Work task: Within the entries below, every line containing "body" is to be copied.

Data for the task Block Start

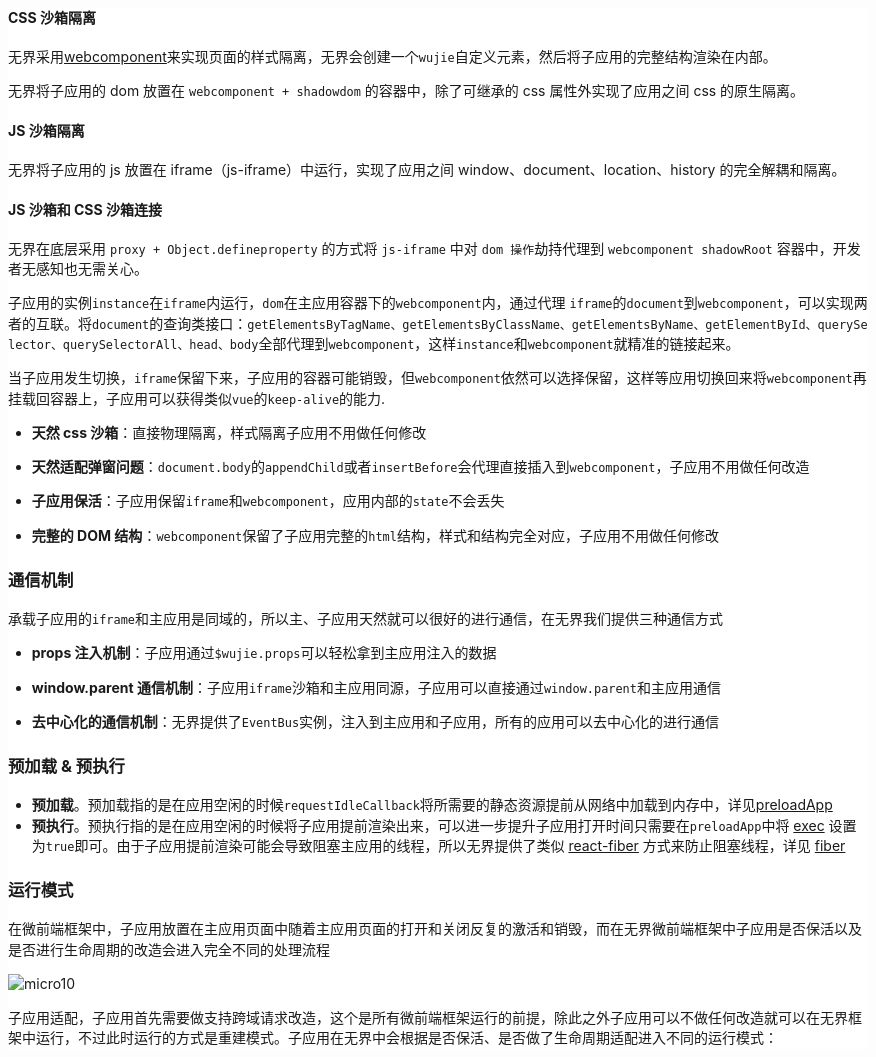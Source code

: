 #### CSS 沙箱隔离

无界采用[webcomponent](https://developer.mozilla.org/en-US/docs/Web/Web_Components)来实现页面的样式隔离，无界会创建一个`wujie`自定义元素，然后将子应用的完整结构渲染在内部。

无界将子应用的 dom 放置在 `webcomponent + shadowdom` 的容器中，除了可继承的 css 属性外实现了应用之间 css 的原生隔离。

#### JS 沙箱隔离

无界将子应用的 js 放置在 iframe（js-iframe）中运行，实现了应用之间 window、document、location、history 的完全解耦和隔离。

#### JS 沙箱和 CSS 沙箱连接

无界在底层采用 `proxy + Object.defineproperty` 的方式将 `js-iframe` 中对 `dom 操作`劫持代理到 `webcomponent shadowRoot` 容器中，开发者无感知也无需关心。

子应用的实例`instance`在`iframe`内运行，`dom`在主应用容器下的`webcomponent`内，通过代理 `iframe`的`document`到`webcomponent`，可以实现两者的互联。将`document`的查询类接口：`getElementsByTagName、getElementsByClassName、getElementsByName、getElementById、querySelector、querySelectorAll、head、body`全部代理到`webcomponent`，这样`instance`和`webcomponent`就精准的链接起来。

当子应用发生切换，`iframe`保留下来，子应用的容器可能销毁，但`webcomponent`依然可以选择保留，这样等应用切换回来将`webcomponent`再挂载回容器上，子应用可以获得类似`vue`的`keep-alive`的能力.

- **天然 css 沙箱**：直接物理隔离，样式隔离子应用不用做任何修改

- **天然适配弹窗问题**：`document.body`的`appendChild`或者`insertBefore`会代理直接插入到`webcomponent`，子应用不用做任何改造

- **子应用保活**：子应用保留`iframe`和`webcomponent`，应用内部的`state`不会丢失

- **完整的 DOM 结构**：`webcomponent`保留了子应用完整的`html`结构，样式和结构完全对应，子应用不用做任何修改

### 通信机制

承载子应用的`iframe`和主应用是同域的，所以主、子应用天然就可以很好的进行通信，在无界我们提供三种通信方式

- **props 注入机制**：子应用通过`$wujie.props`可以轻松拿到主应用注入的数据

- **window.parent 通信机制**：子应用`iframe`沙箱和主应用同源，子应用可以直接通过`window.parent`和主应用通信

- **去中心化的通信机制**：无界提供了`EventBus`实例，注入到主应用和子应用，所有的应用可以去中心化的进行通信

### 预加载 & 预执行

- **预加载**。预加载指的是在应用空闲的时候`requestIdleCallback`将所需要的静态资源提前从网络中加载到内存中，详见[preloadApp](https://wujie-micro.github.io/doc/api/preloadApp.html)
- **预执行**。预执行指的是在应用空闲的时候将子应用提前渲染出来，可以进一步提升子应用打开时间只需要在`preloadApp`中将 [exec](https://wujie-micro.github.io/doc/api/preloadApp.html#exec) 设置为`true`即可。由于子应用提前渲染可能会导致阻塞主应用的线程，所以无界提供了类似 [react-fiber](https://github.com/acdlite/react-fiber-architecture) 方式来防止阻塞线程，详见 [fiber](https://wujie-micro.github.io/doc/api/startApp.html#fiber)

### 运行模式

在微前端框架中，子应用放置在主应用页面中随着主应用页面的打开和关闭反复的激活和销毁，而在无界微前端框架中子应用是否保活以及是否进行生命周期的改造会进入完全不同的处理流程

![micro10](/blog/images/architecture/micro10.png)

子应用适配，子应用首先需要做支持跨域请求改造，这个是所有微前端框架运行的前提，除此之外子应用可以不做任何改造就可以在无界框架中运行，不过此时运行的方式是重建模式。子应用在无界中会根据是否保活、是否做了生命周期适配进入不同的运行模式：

Data for the task Block End
Data for the task Block Start

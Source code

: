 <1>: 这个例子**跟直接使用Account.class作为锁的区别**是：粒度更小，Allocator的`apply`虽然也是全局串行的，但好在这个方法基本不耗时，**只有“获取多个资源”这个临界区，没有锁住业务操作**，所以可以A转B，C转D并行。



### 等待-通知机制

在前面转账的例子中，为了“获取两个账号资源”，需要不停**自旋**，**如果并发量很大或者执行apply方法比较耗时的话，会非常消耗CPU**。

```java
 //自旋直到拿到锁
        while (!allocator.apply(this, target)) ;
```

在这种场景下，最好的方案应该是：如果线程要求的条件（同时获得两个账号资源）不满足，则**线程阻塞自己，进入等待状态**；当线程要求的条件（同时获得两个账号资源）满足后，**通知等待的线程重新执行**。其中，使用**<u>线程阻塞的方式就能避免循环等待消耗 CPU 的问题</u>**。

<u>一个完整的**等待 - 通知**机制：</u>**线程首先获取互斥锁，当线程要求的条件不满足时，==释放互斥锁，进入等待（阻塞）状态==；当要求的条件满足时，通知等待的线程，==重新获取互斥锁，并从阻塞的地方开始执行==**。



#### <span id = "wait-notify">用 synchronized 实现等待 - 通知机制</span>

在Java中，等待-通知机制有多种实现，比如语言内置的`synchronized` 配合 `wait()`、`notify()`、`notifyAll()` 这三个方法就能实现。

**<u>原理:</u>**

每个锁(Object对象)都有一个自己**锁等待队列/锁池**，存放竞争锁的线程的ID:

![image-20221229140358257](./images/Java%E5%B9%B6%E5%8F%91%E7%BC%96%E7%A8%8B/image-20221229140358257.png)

Data for the task Block End

Solution for this task:
子应用的实例`instance`在`iframe`内运行，`dom`在主应用容器下的`webcomponent`内，通过代理 `iframe`的`document`到`webcomponent`，可以实现两者的互联。将`document`的查询类接口：`getElementsByTagName、getElementsByClassName、getElementsByName、getElementById、querySelector、querySelectorAll、head、body`全部代理到`webcomponent`，这样`instance`和`webcomponent`就精准的链接起来。
- **天然适配弹窗问题**：`document.body`的`appendChild`或者`insertBefore`会代理直接插入到`webcomponent`，子应用不用做任何改造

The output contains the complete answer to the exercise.